Plain-text document sources:
◇ ◇ ◇ ◇ ◇ ◇ ◇

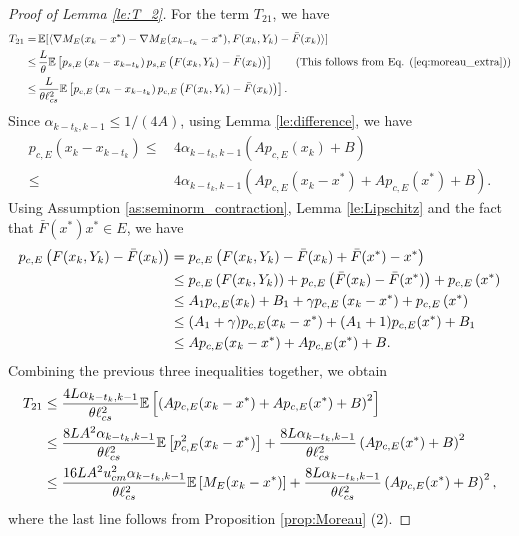 \documentclass[11 pt]{article}
\begin{document}
\begin{proof}[Proof of Lemma \ref{le:T_2}]
		For the term  $T_{21}$, we have
		\begin{align*}
			T_{21}=\,&\mathbb{E}[\langle\nabla M_E(x_k-x^*) - \nabla M_E(x_{k-t_k}-x^*),F(x_k,Y_k)-\Bar{F}(x_k)\rangle] \\
			\leq \,&\frac{L}{\theta} \mathbb{E}\left[p_{s,E}\left(x_k-x_{k-t_k}\right) p_{s,E}\left(F(x_k,Y_k)-\Bar{F}(x_k)\right)\right]\tag{This follows from Eq. (\ref{eq:moreau_extra})}\\
			\leq \,& \frac{L}{\theta \ell^2_{cs}} \mathbb{E}\left[p_{c,E}\left(x_k-x_{k-t_k}\right) p_{c,E}\left(F(x_k,Y_k)-\Bar{F}(x_k)\right)\right].
		\end{align*}
		Since $\alpha_{k-t_k, k-1} \leq 1/(4A)$, using Lemma \ref{le:difference}, we have
		\begin{align*}
			p_{c,E}\left(x_k-x_{k-t_k}\right) \leq\,& 4\alpha_{k-t_k, k-1}\left(Ap_{c,E}(x_{k})+B\right)\\
			\leq \,&4\alpha_{k-t_k, k-1}\left(Ap_{c,E}(x_{k} - x^*)+Ap_{c,E}(x^*)+B\right). 
		\end{align*}
		Using Assumption \ref{as:seminorm_contraction}, Lemma \ref{le:Lipschitz} and the fact that $\bar{F}(x^*) x^*\in E$, we have
		\begin{align*}
			p_{c,E}\left(F(x_k,Y_k)-\Bar{F}(x_k)\right) &= p_{c,E}\left(F(x_k,Y_k)-\Bar{F}(x_k)+ \bar{F}(x^*) - x^*\right)\\
			&\leq p_{c,E}\left(F(x_k,Y_k)\right) + p_{c,E}\left(\Bar{F}(x_k) - \bar{F}(x^*)\right) + p_{c,E}\left(x^*\right)\\
			&\leq A_1p_{c,E}(x_k)+B_1 + \gamma p_{c,E}\left(x_k-x^*\right) + p_{c,E}\left(x^*\right)\\
			&\leq (A_1+\gamma)p_{c,E}(x_k - x^*) + (A_1+1)p_{c,E}(x^*) +B_1\\
			&\leq A p_{c,E}(x_k - x^*) + A p_{c,E}(x^*) + B.
		\end{align*}
		Combining the previous three inequalities together, we obtain 
		\begin{align}\label{eq:T_{21} bound}
			T_{21} &\leq \frac{4L\alpha_{k-t_k, k-1}}{\theta \ell^2_{cs}}\mathbb{E}\left[\left(Ap_{c,E}(x_{k} - x^*)+Ap_{c,E}(x^*)+B\right)^2\right]\nonumber\\  
			&\leq \frac{8LA^2\alpha_{k-t_k, k-1}}{\theta \ell^2_{cs}}\mathbb{E}\left[p^2_{c,E}(x_{k} - x^*)\right] + \frac{8L\alpha_{k-t_k, k-1}}{\theta \ell^2_{cs}}\left(Ap_{c,E}(x^*)+B\right)^2\nonumber\\
			&\leq \frac{16LA^2u^2_{cm}\alpha_{k-t_k, k-1}}{\theta \ell^2_{cs}}\mathbb{E}\left[M_{E}(x_{k} - x^*)\right] + \frac{8L\alpha_{k-t_k, k-1}}{\theta \ell^2_{cs}}\left(Ap_{c,E}(x^*)+B\right)^2,
		\end{align}
		where the last line follows from Proposition \ref{prop:Moreau} (2).
		

\end{proof}
\end{document}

◇ ◇ ◇ ◇ ◇ ◇ ◇

## AIM OF THE EXERCISE:
Repeat each line of the records exactly, dropping the pictures.

## ANSWER TO THIS TASK:
 \documentclass[11 pt]{article}
\begin{document}
\begin{proof}[Proof of Lemma \ref{le:T_2}]
		For the term  $T_{21}$, we have
		\begin{align*}
			T_{21}=\,&\mathbb{E}[\langle\nabla M_E(x_k-x^*) - \nabla M_E(x_{k-t_k}-x^*),F(x_k,Y_k)-\Bar{F}(x_k)\rangle] \\
			\leq \,&\frac{L}{\theta} \mathbb{E}\left[p_{s,E}\left(x_k-x_{k-t_k}\right) p_{s,E}\left(F(x_k,Y_k)-\Bar{F}(x_k)\right)\right]\tag{This follows from Eq. (\ref{eq:moreau_extra})}\\
			\leq \,& \frac{L}{\theta \ell^2_{cs}} \mathbb{E}\left[p_{c,E}\left(x_k-x_{k-t_k}\right) p_{c,E}\left(F(x_k,Y_k)-\Bar{F}(x_k)\right)\right].
		\end{align*}
		Since $\alpha_{k-t_k, k-1} \leq 1/(4A)$, using Lemma \ref{le:difference}, we have
		\begin{align*}
			p_{c,E}\left(x_k-x_{k-t_k}\right) \leq\,& 4\alpha_{k-t_k, k-1}\left(Ap_{c,E}(x_{k})+B\right)\\
			\leq \,&4\alpha_{k-t_k, k-1}\left(Ap_{c,E}(x_{k} - x^*)+Ap_{c,E}(x^*)+B\right). 
		\end{align*}
		Using Assumption \ref{as:seminorm_contraction}, Lemma \ref{le:Lipschitz} and the fact that $\bar{F}(x^*) x^*\in E$, we have
		\begin{align*}
			p_{c,E}\left(F(x_k,Y_k)-\Bar{F}(x_k)\right) &= p_{c,E}\left(F(x_k,Y_k)-\Bar{F}(x_k)+ \bar{F}(x^*) - x^*\right)\\
			&\leq p_{c,E}\left(F(x_k,Y_k)\right) + p_{c,E}\left(\Bar{F}(x_k) - \bar{F}(x^*)\right) + p_{c,E}\left(x^*\right)\\
			&\leq A_1p_{c,E}(x_k)+B_1 + \gamma p_{c,E}\left(x_k-x^*\right) + p_{c,E}\left(x^*\right)\\
			&\leq (A_1+\gamma)p_{c,E}(x_k - x^*) + (A_1+1)p_{c,E}(x^*) +B_1\\
			&\leq A p_{c,E}(x_k - x^*) + A p_{c,E}(x^*) + B.
		\end{align*}
		Combining the previous three inequalities together, we obtain 
		\begin{align}\label{eq:T_{21} bound}
			T_{21} &\leq \frac{4L\alpha_{k-t_k, k-1}}{\theta \ell^2_{cs}}\mathbb{E}\left[\left(Ap_{c,E}(x_{k} - x^*)+Ap_{c,E}(x^*)+B\right)^2\right]\nonumber\\  
			&\leq \frac{8LA^2\alpha_{k-t_k, k-1}}{\theta \ell^2_{cs}}\mathbb{E}\left[p^2_{c,E}(x_{k} - x^*)\right] + \frac{8L\alpha_{k-t_k, k-1}}{\theta \ell^2_{cs}}\left(Ap_{c,E}(x^*)+B\right)^2\nonumber\\
			&\leq \frac{16LA^2u^2_{cm}\alpha_{k-t_k, k-1}}{\theta \ell^2_{cs}}\mathbb{E}\left[M_{E}(x_{k} - x^*)\right] + \frac{8L\alpha_{k-t_k, k-1}}{\theta \ell^2_{cs}}\left(Ap_{c,E}(x^*)+B\right)^2,
		\end{align}
		where the last line follows from Proposition \ref{prop:Moreau} (2).
		

\end{proof}
\end{document}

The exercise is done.